#### Data listing
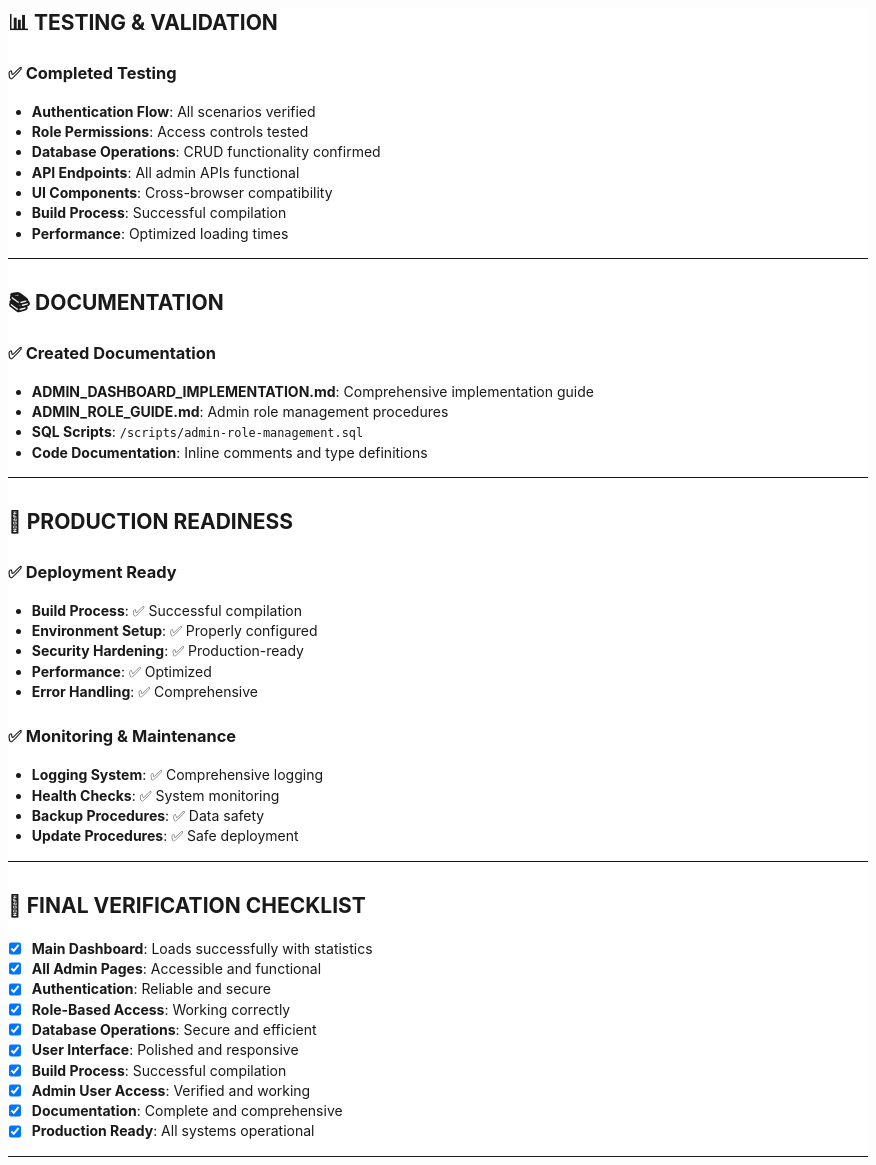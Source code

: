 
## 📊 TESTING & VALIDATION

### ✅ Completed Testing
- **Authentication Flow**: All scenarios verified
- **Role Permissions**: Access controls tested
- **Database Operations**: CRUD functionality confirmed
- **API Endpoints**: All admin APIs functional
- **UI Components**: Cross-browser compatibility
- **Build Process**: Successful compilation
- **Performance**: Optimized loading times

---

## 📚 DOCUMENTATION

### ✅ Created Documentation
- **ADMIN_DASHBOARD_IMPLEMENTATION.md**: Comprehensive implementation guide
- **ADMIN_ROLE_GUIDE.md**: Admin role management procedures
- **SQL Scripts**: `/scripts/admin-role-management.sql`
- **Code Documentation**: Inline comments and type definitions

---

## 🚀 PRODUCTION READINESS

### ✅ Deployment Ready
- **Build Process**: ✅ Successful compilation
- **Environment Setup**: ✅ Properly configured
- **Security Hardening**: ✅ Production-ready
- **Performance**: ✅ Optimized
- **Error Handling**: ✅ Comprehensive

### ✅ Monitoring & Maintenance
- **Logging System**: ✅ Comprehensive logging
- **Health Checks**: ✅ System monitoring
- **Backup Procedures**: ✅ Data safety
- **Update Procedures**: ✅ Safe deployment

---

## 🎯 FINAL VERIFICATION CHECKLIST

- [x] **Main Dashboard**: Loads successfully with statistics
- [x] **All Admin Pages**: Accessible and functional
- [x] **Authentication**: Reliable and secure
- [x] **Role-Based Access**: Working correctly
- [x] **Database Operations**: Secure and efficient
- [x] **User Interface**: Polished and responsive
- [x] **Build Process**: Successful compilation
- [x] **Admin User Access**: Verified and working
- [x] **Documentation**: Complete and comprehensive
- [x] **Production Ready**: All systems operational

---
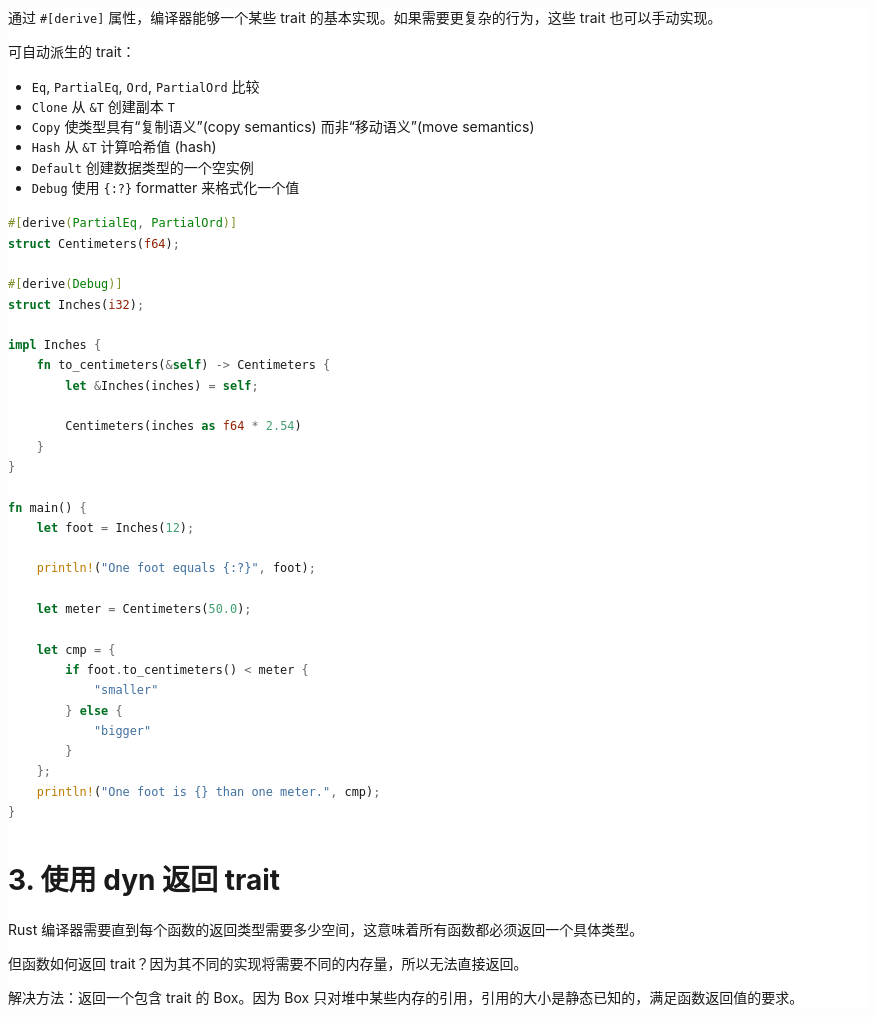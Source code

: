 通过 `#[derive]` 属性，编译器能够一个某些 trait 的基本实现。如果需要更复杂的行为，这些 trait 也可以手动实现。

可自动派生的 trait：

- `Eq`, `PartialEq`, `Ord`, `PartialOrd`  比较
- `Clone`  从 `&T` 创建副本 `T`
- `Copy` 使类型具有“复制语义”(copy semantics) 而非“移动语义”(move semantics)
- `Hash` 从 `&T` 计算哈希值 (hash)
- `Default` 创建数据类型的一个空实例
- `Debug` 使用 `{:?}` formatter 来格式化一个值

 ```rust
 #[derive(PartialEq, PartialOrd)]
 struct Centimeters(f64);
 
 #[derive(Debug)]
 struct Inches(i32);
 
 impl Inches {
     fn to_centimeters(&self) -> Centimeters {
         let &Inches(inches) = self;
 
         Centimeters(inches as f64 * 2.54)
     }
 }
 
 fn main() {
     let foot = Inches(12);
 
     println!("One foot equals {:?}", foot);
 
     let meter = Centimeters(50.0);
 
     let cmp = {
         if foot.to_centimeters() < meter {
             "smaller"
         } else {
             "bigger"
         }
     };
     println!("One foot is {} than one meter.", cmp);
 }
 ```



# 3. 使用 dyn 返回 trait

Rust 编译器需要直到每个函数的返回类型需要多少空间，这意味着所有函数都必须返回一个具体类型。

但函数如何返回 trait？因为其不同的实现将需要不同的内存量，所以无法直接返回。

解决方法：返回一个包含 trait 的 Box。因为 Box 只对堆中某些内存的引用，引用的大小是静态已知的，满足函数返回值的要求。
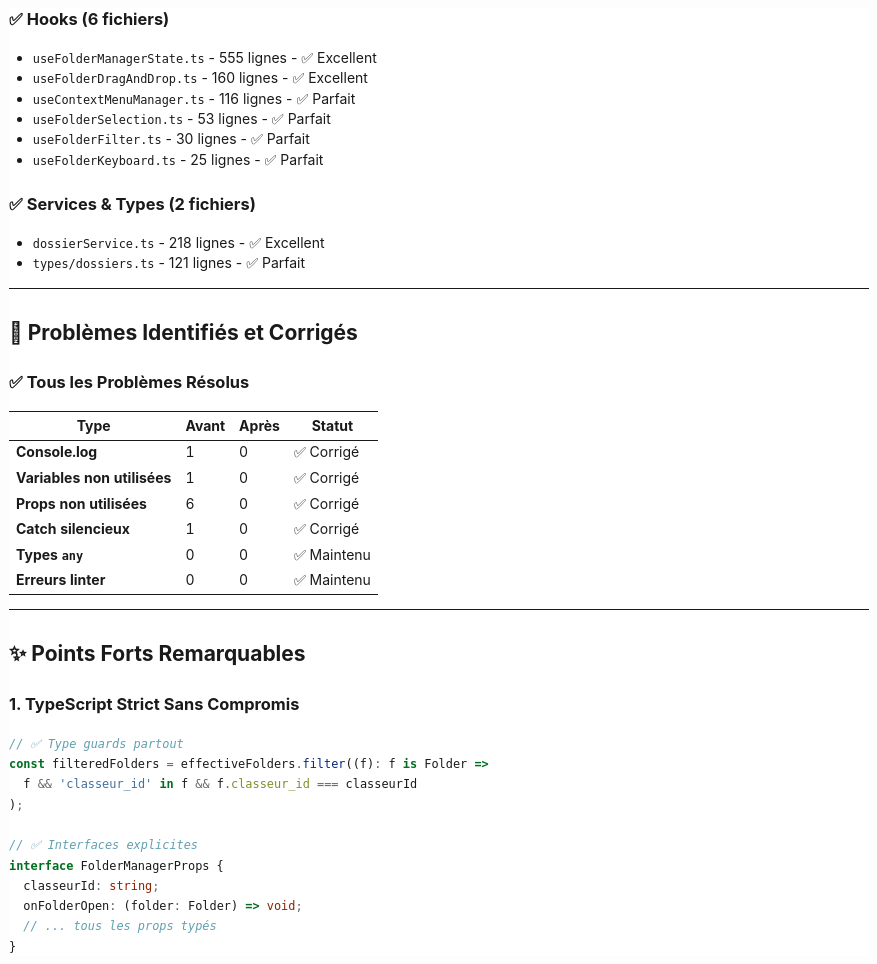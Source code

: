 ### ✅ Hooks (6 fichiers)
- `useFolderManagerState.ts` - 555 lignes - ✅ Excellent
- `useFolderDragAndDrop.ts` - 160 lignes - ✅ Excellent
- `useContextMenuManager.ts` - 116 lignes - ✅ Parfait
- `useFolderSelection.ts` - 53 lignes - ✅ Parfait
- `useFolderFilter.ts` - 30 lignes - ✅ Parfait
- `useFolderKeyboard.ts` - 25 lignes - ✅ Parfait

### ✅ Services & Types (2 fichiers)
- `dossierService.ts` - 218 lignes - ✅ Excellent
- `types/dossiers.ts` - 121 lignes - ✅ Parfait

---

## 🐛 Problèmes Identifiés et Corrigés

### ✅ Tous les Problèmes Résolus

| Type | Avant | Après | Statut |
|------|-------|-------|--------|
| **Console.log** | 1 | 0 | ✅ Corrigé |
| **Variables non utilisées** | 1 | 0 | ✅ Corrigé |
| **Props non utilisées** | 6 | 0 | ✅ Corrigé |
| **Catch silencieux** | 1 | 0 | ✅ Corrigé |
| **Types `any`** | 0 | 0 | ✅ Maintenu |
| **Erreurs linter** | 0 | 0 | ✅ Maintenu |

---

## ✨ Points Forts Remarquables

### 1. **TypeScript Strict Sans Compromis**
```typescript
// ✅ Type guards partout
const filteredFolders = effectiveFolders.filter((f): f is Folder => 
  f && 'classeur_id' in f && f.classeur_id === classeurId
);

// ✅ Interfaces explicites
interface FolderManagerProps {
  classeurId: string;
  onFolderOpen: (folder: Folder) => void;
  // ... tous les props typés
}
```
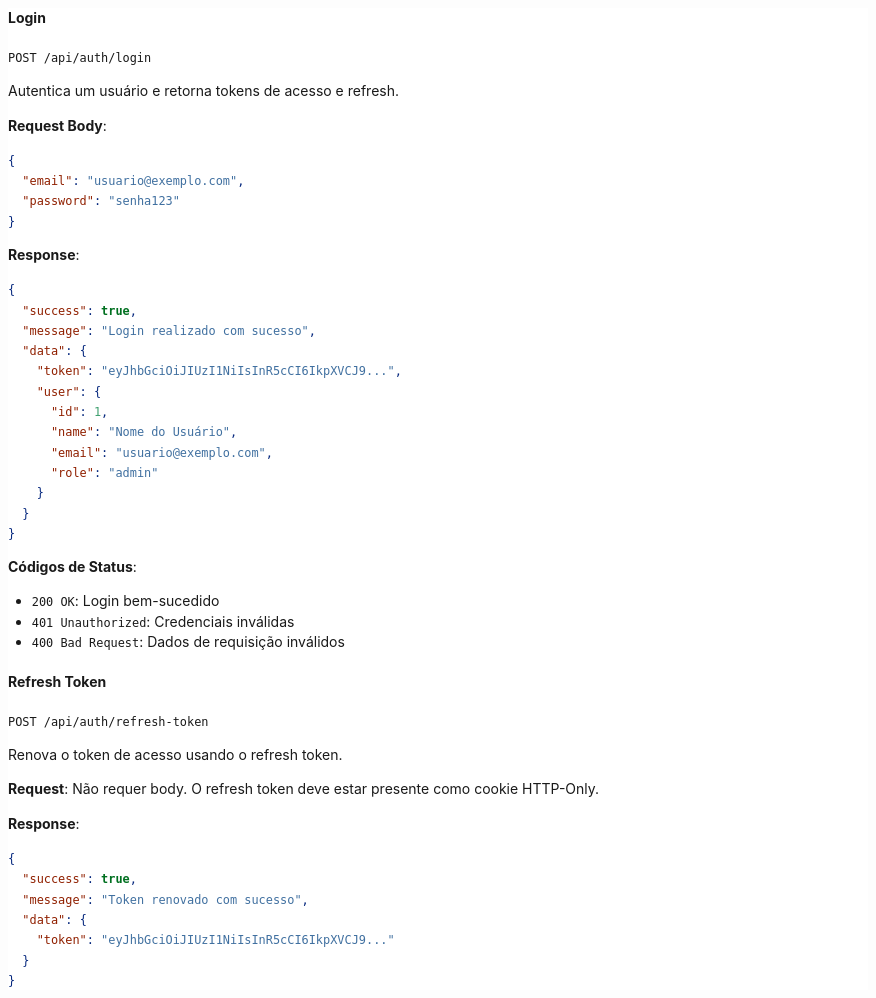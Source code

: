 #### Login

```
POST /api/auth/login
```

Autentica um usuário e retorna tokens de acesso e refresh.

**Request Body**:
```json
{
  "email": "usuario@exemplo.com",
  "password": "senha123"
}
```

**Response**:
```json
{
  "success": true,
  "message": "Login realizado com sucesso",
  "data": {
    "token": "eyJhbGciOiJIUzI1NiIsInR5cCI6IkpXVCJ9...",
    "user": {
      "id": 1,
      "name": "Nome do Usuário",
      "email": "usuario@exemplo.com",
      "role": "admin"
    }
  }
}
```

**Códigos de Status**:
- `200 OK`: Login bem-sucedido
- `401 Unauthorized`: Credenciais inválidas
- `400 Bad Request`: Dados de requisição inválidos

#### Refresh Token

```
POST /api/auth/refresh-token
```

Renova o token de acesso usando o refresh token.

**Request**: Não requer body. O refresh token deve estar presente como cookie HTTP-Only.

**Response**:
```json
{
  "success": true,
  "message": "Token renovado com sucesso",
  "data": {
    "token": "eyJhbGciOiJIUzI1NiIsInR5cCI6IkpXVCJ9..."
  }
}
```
########
[Directions] Should a record include a picture, drop the picture and write out the remainder exactly.

[Solution for this task]
Source code

: 
## 📊 TESTING & VALIDATION

### ✅ Completed Testing
- **Authentication Flow**: All scenarios verified
- **Role Permissions**: Access controls tested
- **Database Operations**: CRUD functionality confirmed
- **API Endpoints**: All admin APIs functional
- **UI Components**: Cross-browser compatibility
- **Build Process**: Successful compilation
- **Performance**: Optimized loading times

---

## 📚 DOCUMENTATION

### ✅ Created Documentation
- **ADMIN_DASHBOARD_IMPLEMENTATION.md**: Comprehensive implementation guide
- **ADMIN_ROLE_GUIDE.md**: Admin role management procedures
- **SQL Scripts**: `/scripts/admin-role-management.sql`
- **Code Documentation**: Inline comments and type definitions

---

## 🚀 PRODUCTION READINESS

### ✅ Deployment Ready
- **Build Process**: ✅ Successful compilation
- **Environment Setup**: ✅ Properly configured
- **Security Hardening**: ✅ Production-ready
- **Performance**: ✅ Optimized
- **Error Handling**: ✅ Comprehensive

### ✅ Monitoring & Maintenance
- **Logging System**: ✅ Comprehensive logging
- **Health Checks**: ✅ System monitoring
- **Backup Procedures**: ✅ Data safety
- **Update Procedures**: ✅ Safe deployment

---

## 🎯 FINAL VERIFICATION CHECKLIST

- [x] **Main Dashboard**: Loads successfully with statistics
- [x] **All Admin Pages**: Accessible and functional
- [x] **Authentication**: Reliable and secure
- [x] **Role-Based Access**: Working correctly
- [x] **Database Operations**: Secure and efficient
- [x] **User Interface**: Polished and responsive
- [x] **Build Process**: Successful compilation
- [x] **Admin User Access**: Verified and working
- [x] **Documentation**: Complete and comprehensive
- [x] **Production Ready**: All systems operational

---
Source code

: 通过 `#[derive]` 属性，编译器能够一个某些 trait 的基本实现。如果需要更复杂的行为，这些 trait 也可以手动实现。

可自动派生的 trait：

- `Eq`, `PartialEq`, `Ord`, `PartialOrd`  比较
- `Clone`  从 `&T` 创建副本 `T`
- `Copy` 使类型具有“复制语义”(copy semantics) 而非“移动语义”(move semantics)
- `Hash` 从 `&T` 计算哈希值 (hash)
- `Default` 创建数据类型的一个空实例
- `Debug` 使用 `{:?}` formatter 来格式化一个值

 ```rust
 #[derive(PartialEq, PartialOrd)]
 struct Centimeters(f64);
 
 #[derive(Debug)]
 struct Inches(i32);
 
 impl Inches {
     fn to_centimeters(&self) -> Centimeters {
         let &Inches(inches) = self;
 
         Centimeters(inches as f64 * 2.54)
     }
 }
 
 fn main() {
     let foot = Inches(12);
 
     println!("One foot equals {:?}", foot);
 
     let meter = Centimeters(50.0);
 
     let cmp = {
         if foot.to_centimeters() < meter {
             "smaller"
         } else {
             "bigger"
         }
     };
     println!("One foot is {} than one meter.", cmp);
 }
 ```



# 3. 使用 dyn 返回 trait

Rust 编译器需要直到每个函数的返回类型需要多少空间，这意味着所有函数都必须返回一个具体类型。

但函数如何返回 trait？因为其不同的实现将需要不同的内存量，所以无法直接返回。

解决方法：返回一个包含 trait 的 Box。因为 Box 只对堆中某些内存的引用，引用的大小是静态已知的，满足函数返回值的要求。
Source code

: ### ✅ Hooks (6 fichiers)
- `useFolderManagerState.ts` - 555 lignes - ✅ Excellent
- `useFolderDragAndDrop.ts` - 160 lignes - ✅ Excellent
- `useContextMenuManager.ts` - 116 lignes - ✅ Parfait
- `useFolderSelection.ts` - 53 lignes - ✅ Parfait
- `useFolderFilter.ts` - 30 lignes - ✅ Parfait
- `useFolderKeyboard.ts` - 25 lignes - ✅ Parfait

### ✅ Services & Types (2 fichiers)
- `dossierService.ts` - 218 lignes - ✅ Excellent
- `types/dossiers.ts` - 121 lignes - ✅ Parfait

---

## 🐛 Problèmes Identifiés et Corrigés

### ✅ Tous les Problèmes Résolus

| Type | Avant | Après | Statut |
|------|-------|-------|--------|
| **Console.log** | 1 | 0 | ✅ Corrigé |
| **Variables non utilisées** | 1 | 0 | ✅ Corrigé |
| **Props non utilisées** | 6 | 0 | ✅ Corrigé |
| **Catch silencieux** | 1 | 0 | ✅ Corrigé |
| **Types `any`** | 0 | 0 | ✅ Maintenu |
| **Erreurs linter** | 0 | 0 | ✅ Maintenu |

---

## ✨ Points Forts Remarquables

### 1. **TypeScript Strict Sans Compromis**
```typescript
// ✅ Type guards partout
const filteredFolders = effectiveFolders.filter((f): f is Folder => 
  f && 'classeur_id' in f && f.classeur_id === classeurId
);

// ✅ Interfaces explicites
interface FolderManagerProps {
  classeurId: string;
  onFolderOpen: (folder: Folder) => void;
  // ... tous les props typés
}
```
Source code

: #### Login

```
POST /api/auth/login
```

Autentica um usuário e retorna tokens de acesso e refresh.

**Request Body**:
```json
{
  "email": "usuario@exemplo.com",
  "password": "senha123"
}
```

**Response**:
```json
{
  "success": true,
  "message": "Login realizado com sucesso",
  "data": {
    "token": "eyJhbGciOiJIUzI1NiIsInR5cCI6IkpXVCJ9...",
    "user": {
      "id": 1,
      "name": "Nome do Usuário",
      "email": "usuario@exemplo.com",
      "role": "admin"
    }
  }
}
```

**Códigos de Status**:
- `200 OK`: Login bem-sucedido
- `401 Unauthorized`: Credenciais inválidas
- `400 Bad Request`: Dados de requisição inválidos

#### Refresh Token

```
POST /api/auth/refresh-token
```

Renova o token de acesso usando o refresh token.

**Request**: Não requer body. O refresh token deve estar presente como cookie HTTP-Only.

**Response**:
```json
{
  "success": true,
  "message": "Token renovado com sucesso",
  "data": {
    "token": "eyJhbGciOiJIUzI1NiIsInR5cCI6IkpXVCJ9..."
  }
}
```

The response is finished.